[Records contained in a dataset]

■ ■ ■ ■ ■ ■ ■

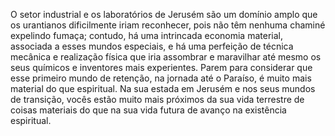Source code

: ﻿O setor industrial e os laboratórios de Jerusém são um domínio amplo que os urantianos dificilmente iriam reconhecer, pois não têm nenhuma chaminé expelindo fumaça; contudo, há uma intrincada economia material, associada a esses mundos especiais, e há uma perfeição de técnica mecânica e realização física que iria assombrar e maravilhar até mesmo os seus químicos e inventores mais experientes. Parem para considerar que esse primeiro mundo de retenção, na jornada até o Paraíso, é muito mais material do que espiritual. Na sua estada em Jerusém e nos seus mundos de transição, vocês estão muito mais próximos da sua vida terrestre de coisas materiais do que na sua vida futura de avanço na existência espiritual.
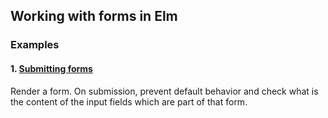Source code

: ## Working with forms in Elm

### Examples

#### 1. [Submitting forms](1-SubmitForm.elm)

Render a form.
On submission, prevent default behavior
and check what is the content of the input fields which are part of that form.
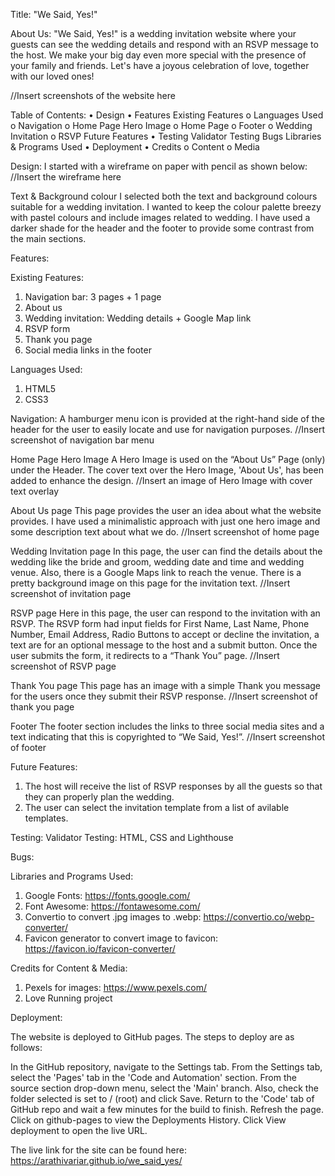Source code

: Title:
"We Said, Yes!"

About Us: 
"We Said, Yes!" is a wedding invitation website where your guests can see the wedding details and respond with an RSVP message to the host. We make your big day even more special with the presence of your family and friends. Let's have a joyous celebration of love, together with our loved ones!

 //Insert screenshots of the website here

Table of Contents:
•	Design
•	Features
	    Existing Features
            o	Languages Used
            o	Navigation
            o	Home Page Hero Image
            o	Home Page
            o	Footer
            o	Wedding Invitation
            o	RSVP
        Future Features
•	Testing
        	Validator Testing
        	Bugs
	Libraries & Programs Used
•	Deployment
•	Credits
        o	Content
        o	Media


Design:
I started with a wireframe on paper with pencil as shown below:
//Insert the wireframe here

Text & Background colour
I selected both the text and background colours suitable for a wedding invitation. I wanted to keep the colour palette breezy with pastel colours and include images related to wedding. I have used a darker shade for the header and the footer to provide some contrast from the main sections.


Features:

Existing Features:
1. Navigation bar: 3 pages + 1 page
2. About us
3. Wedding invitation: Wedding details + Google Map link
4. RSVP form
5. Thank you page
6. Social media links in the footer

Languages Used:
1.  HTML5
2. CSS3

Navigation:
A hamburger menu icon is provided at the right-hand side of the header for the user to easily locate and use for navigation purposes.
//Insert screenshot of navigation bar menu

Home Page Hero Image
A Hero Image is used on the “About Us” Page (only) under the Header. The cover text over the Hero Image, 'About Us', has been added to enhance  the design. 
//Insert an image of Hero Image with cover text overlay

About Us page
This page provides the user an idea about what the website provides. I have used a minimalistic approach with just one hero image and some description text about what we do.
//Insert screenshot of home page

Wedding Invitation page
In this page, the user can find the details about the wedding like the bride and groom, wedding date and time and wedding venue. Also, there is a Google Maps link to reach the venue. There is a pretty background image on this page for the invitation text.
//Insert screenshot of invitation page

RSVP page
Here in this page, the user can respond to the invitation with an RSVP. The RSVP form had input fields for First Name, Last Name, Phone Number, Email Address, Radio Buttons to accept or decline the invitation, a text are for an optional message to the host and a submit button. 
Once the user submits the form, it redirects to a “Thank You” page.
//Insert screenshot of RSVP page

Thank You page
This page has an image with a  simple Thank you message for the users once they submit their RSVP response.
//Insert screenshot of thank you page

Footer
The footer section includes the links to three social media sites and a text indicating that this is copyrighted to “We Said, Yes!”.
//Insert screenshot of footer

Future Features:
1. The host will receive the list of RSVP responses by all the guests so that they can properly plan the wedding.
2. The user can select the invitation template from a list of avilable templates.

Testing:
Validator Testing: HTML, CSS and Lighthouse

Bugs:

Libraries and Programs Used:
1. Google Fonts: https://fonts.google.com/
2. Font Awesome: https://fontawesome.com/
3. Convertio to convert .jpg images to .webp: https://convertio.co/webp-converter/
4. Favicon generator to convert image to favicon: https://favicon.io/favicon-converter/

Credits for Content & Media:
1. Pexels for images: https://www.pexels.com/
2. Love Running project

Deployment:

The website is deployed to GitHub pages. The steps to deploy are as follows:

In the GitHub repository, navigate to the Settings tab.
From the Settings tab, select the 'Pages' tab in the 'Code and Automation' section.
From the source section drop-down menu, select the 'Main' branch.
Also, check the folder selected is set to / (root) and click Save.
Return to the 'Code' tab of GitHub repo and wait a few minutes for the build to finish.
Refresh the page. Click on github-pages to view the Deployments History. Click View deployment to open the live URL.

The live link for the site can be found here: https://arathivariar.github.io/we_said_yes/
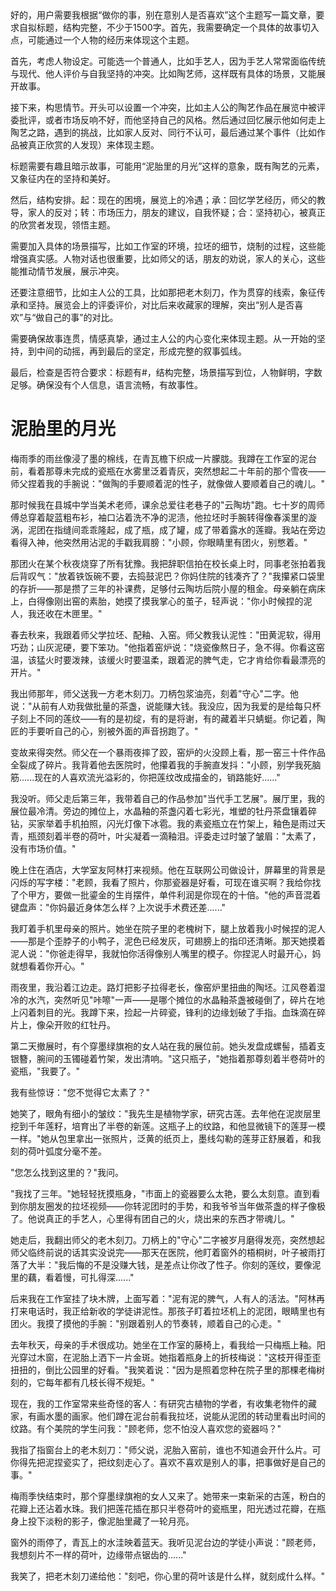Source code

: <ReasoningChainRenderer>
好的，用户需要我根据“做你的事，别在意别人是否喜欢”这个主题写一篇文章，要求自拟标题，结构完整，不少于1500字。首先，我需要确定一个具体的故事切入点，可能通过一个人物的经历来体现这个主题。

首先，考虑人物设定。可能选一个普通人，比如手艺人，因为手艺人常常面临传统与现代、他人评价与自我坚持的冲突。比如陶艺师，这样既有具体的场景，又能展开故事。

接下来，构思情节。开头可以设置一个冲突，比如主人公的陶艺作品在展览中被评委批评，或者市场反响不好，而他坚持自己的风格。然后通过回忆展示他如何走上陶艺之路，遇到的挑战，比如家人反对、同行不认可，最后通过某个事件（比如作品被真正欣赏的人发现）来体现主题。

标题需要有趣且暗示故事，可能用“泥胎里的月光”这样的意象，既有陶艺的元素，又象征内在的坚持和美好。

然后，结构安排。起：现在的困境，展览上的冷遇；承：回忆学艺经历，师父的教导，家人的反对；转：市场压力，朋友的建议，自我怀疑；合：坚持初心，被真正的欣赏者发现，领悟主题。

需要加入具体的场景描写，比如工作室的环境，拉坯的细节，烧制的过程，这些能增强真实感。人物对话也很重要，比如师父的话，朋友的劝说，家人的关心，这些能推动情节发展，展示冲突。

还要注意细节，比如主人公的工具，比如那把老木刻刀，作为贯穿的线索，象征传承和坚持。展览会上的评委评价，对比后来收藏家的理解，突出“别人是否喜欢”与“做自己的事”的对比。

需要确保故事连贯，情感真挚，通过主人公的内心变化来体现主题。从一开始的坚持，到中间的动摇，再到最后的坚定，形成完整的叙事弧线。

最后，检查是否符合要求：标题有#，结构完整，场景描写到位，人物鲜明，字数足够。确保没有个人信息，语言流畅，有故事性。

</ReasoningChainRenderer>



# 泥胎里的月光

梅雨季的雨丝像浸了墨的棉线，在青瓦檐下织成一片朦胧。我蹲在工作室的泥台前，看着那尊未完成的瓷瓶在水雾里泛着青灰，突然想起二十年前的那个雪夜——师父捏着我的手腕说："做陶的手要顺着泥的性子，就像做人要顺着自己的魂儿。"

那时候我在县城中学当美术老师，课余总爱往老巷子的"云陶坊"跑。七十岁的周师傅总穿着靛蓝粗布衫，袖口沾着洗不净的泥渍，他拉坯时手腕转得像春溪里的漩涡，泥团在指缝间乖乖隆起，成了瓶，成了罐，成了带着露水的莲瓣。我站在旁边看得入神，他突然用沾泥的手戳我肩膀："小顾，你眼睛里有团火，别憋着。"

那团火在某个秋夜烧穿了所有犹豫。我把辞职信拍在校长桌上时，同事老张拍着我后背叹气："放着铁饭碗不要，去捣鼓泥巴？你妈住院的钱凑齐了？"我攥紧口袋里的存折——那是攒了三年的补课费，足够付云陶坊后院小屋的租金。母亲躺在病床上，白得像刚出窑的素胎，她摸了摸我掌心的茧子，轻声说："你小时候捏的泥人，我还收在木匣里。"

春去秋来，我跟着师父学拉坯、配釉、入窑。师父教我认泥性："田黄泥软，得用巧劲；山灰泥硬，要下笨功。"他指着窑炉说："烧瓷像熬日子，急不得。你看这窑温，该猛火时要泼辣，该缓火时要温柔，跟着泥的脾气走，它才肯给你看最漂亮的开片。"

我出师那年，师父送我一方老木刻刀。刀柄包浆油亮，刻着"守心"二字。他说："从前有人劝我做批量的茶盏，说能赚大钱。我没应，因为我爱的是给每只杯子刻上不同的莲纹——有的是初绽，有的是将谢，有的藏着半只蜻蜓。你记着，陶匠的手要听自己的心，别被外面的声音拐跑了。"

变故来得突然。师父在一个暴雨夜摔了跤，窑炉的火没顾上看，那一窑三十件作品全裂成了碎片。我背着他去医院时，他攥着我的手腕直发抖："小顾，别学我死脑筋......现在的人喜欢流光溢彩的，你把莲纹改成描金的，销路能好......"

我没听。师父走后第三年，我带着自己的作品参加"当代手工艺展"。展厅里，我的展位最冷清。旁边的摊位上，水晶釉的茶盏闪着七彩光，堆塑的牡丹茶盘镶着碎钻，买家举着手机拍照，闪光灯像下冰雹。我的素瓷瓶立在竹架上，釉色是雨过天青，瓶颈刻着半卷的荷叶，叶尖凝着一滴釉泪。评委走过时皱了皱眉："太素了，没有市场价值。"

晚上住在酒店，大学室友阿林打来视频。他在互联网公司做设计，屏幕里的背景是闪烁的写字楼："老顾，我看了照片，你那瓷器是好看，可现在谁买啊？我给你找了个甲方，要做一批鎏金的生肖摆件，单件利润是你现在的十倍。"他的声音混着键盘声："你妈最近身体怎么样？上次说手术费还差......"

我盯着手机里母亲的照片。她坐在院子里的老槐树下，腿上放着我小时候捏的泥人——那是个歪脖子的小鸭子，泥色已经发灰，可翅膀上的指印还清晰。那天她摸着泥人说："你爸走得早，我就怕你活得像别人嘴里的模子。你捏泥人时最开心，妈就想看着你开心。"

雨夜里，我沿着江边走。路灯把影子拉得老长，像窑炉里扭曲的陶坯。江风卷着湿冷的水汽，突然听见"咔嚓"一声——是哪个摊位的水晶釉茶盏被碰倒了，碎片在地上闪着刺目的光。我蹲下来，捡起一片碎瓷，锋利的边缘划破了手指。血珠滴在碎片上，像朵开败的红牡丹。

第二天撤展时，有个穿墨绿旗袍的女人站在我的展位前。她头发盘成螺髻，插着支银簪，腕间的玉镯碰着竹架，发出清响。"这只瓶子，"她指着那尊刻着半卷荷叶的瓷瓶，"我要了。"

我有些惊讶："您不觉得它太素了？"

她笑了，眼角有细小的皱纹："我先生是植物学家，研究古莲。去年他在泥炭层里挖到千年莲籽，培育出了半卷的新莲。这瓶子上的纹路，和他显微镜下的莲芽一模一样。"她从包里拿出一张照片，泛黄的纸页上，墨线勾勒的莲芽正舒展着，和我刻的荷叶弧度分毫不差。

"您怎么找到这里的？"我问。

"我找了三年。"她轻轻抚摸瓶身，"市面上的瓷器要么太艳，要么太刻意。直到看到你朋友圈发的拉坯视频——你转泥团时的手势，和我爷爷当年做茶盏的样子像极了。他说真正的手艺人，心里得有团自己的火，烧出来的东西才带魂儿。"

她走后，我翻出师父的老木刻刀。刀柄上的"守心"二字被岁月磨得发亮，突然想起师父临终前说的话其实没说完——那天在医院，他盯着窗外的梧桐树，叶子被雨打落了大半："我后悔的不是没赚大钱，是差点让你改了性子。你刻的莲纹，要像泥里的藕，看着慢，可扎得深......"

后来我在工作室挂了块木牌，上面写着："泥有泥的脾气，人有人的活法。"阿林再打来电话时，我正给新收的学徒讲泥性。那孩子盯着拉坯机上的泥团，眼睛里也有团火。我摸了摸他的手腕："别跟着别人的节奏转，顺着自己的心走。"

去年秋天，母亲的手术很成功。她坐在工作室的藤椅上，看我给一只梅瓶上釉。阳光穿过木窗，在泥胎上洒下一片金斑。她指着瓶身上的折枝梅说："这枝开得歪歪扭扭的，倒比公园里的好看。"我笑着说："因为是照着您种在院子里的那棵老梅树刻的，它每年都有几枝长得不规矩。"

现在，我的工作室常来些奇怪的客人：有研究古植物的学者，有收集老物件的藏家，有画水墨的画家。他们蹲在泥台前看我拉坯，说能从泥团的转动里看出时间的纹路。有个美院的学生问我："顾老师，您不怕没人喜欢您的瓷器吗？"

我指了指窗台上的老木刻刀："师父说，泥胎入窑前，谁也不知道会开什么片。可你得先把泥捏瓷实了，把纹刻走心了。喜欢不喜欢是别人的事，把事做好是自己的事。"

梅雨季快结束时，那个穿墨绿旗袍的女人又来了。她带来一束新采的古莲，粉白的花瓣上还沾着水珠。我们把莲花插在那只半卷荷叶的瓷瓶里，阳光透过花瓣，在瓶身上投下淡粉的影子，像泥胎里藏了一轮月亮。

窗外的雨停了，青瓦上的水洼映着蓝天。我听见泥台边的学徒小声说："顾老师，我想刻片不一样的荷叶，边缘带点锯齿的......"

我笑了，把老木刻刀递给他："刻吧，你心里的荷叶该是什么样，就刻成什么样。"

■ ■ ■ ■ ■ ■ ■

**Aim of the task:**
Count the lines in the records above that contain the word "converter", and reply with that number alone.

**Reply:**
2